▸ **What is being asked**: Of the lines below, count those containing the word "around". Reply with the number alone.

▸ **Given data**:
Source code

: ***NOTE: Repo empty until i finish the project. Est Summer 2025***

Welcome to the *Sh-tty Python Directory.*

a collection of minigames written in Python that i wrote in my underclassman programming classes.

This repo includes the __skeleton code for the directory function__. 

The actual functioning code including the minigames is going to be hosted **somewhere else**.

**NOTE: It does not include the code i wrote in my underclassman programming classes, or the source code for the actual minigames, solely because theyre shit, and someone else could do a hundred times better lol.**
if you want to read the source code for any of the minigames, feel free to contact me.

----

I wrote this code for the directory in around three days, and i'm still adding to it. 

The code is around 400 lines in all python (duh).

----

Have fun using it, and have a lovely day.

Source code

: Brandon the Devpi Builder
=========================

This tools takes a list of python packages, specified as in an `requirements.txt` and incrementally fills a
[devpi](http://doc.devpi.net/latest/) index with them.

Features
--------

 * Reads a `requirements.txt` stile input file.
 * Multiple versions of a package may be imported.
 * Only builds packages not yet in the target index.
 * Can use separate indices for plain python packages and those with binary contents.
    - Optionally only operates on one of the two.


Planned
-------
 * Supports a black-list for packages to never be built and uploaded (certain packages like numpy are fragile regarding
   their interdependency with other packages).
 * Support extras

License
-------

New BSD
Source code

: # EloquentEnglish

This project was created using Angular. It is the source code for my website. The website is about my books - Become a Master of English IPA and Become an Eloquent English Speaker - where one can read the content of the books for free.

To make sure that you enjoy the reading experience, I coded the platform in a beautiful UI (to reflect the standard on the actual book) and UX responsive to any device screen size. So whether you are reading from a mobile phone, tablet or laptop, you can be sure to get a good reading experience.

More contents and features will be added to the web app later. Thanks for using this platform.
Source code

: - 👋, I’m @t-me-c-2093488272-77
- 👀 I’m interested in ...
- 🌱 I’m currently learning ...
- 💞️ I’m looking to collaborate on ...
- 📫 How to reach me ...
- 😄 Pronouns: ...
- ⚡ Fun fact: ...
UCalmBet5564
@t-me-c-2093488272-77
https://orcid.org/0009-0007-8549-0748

▸ **Output**: 2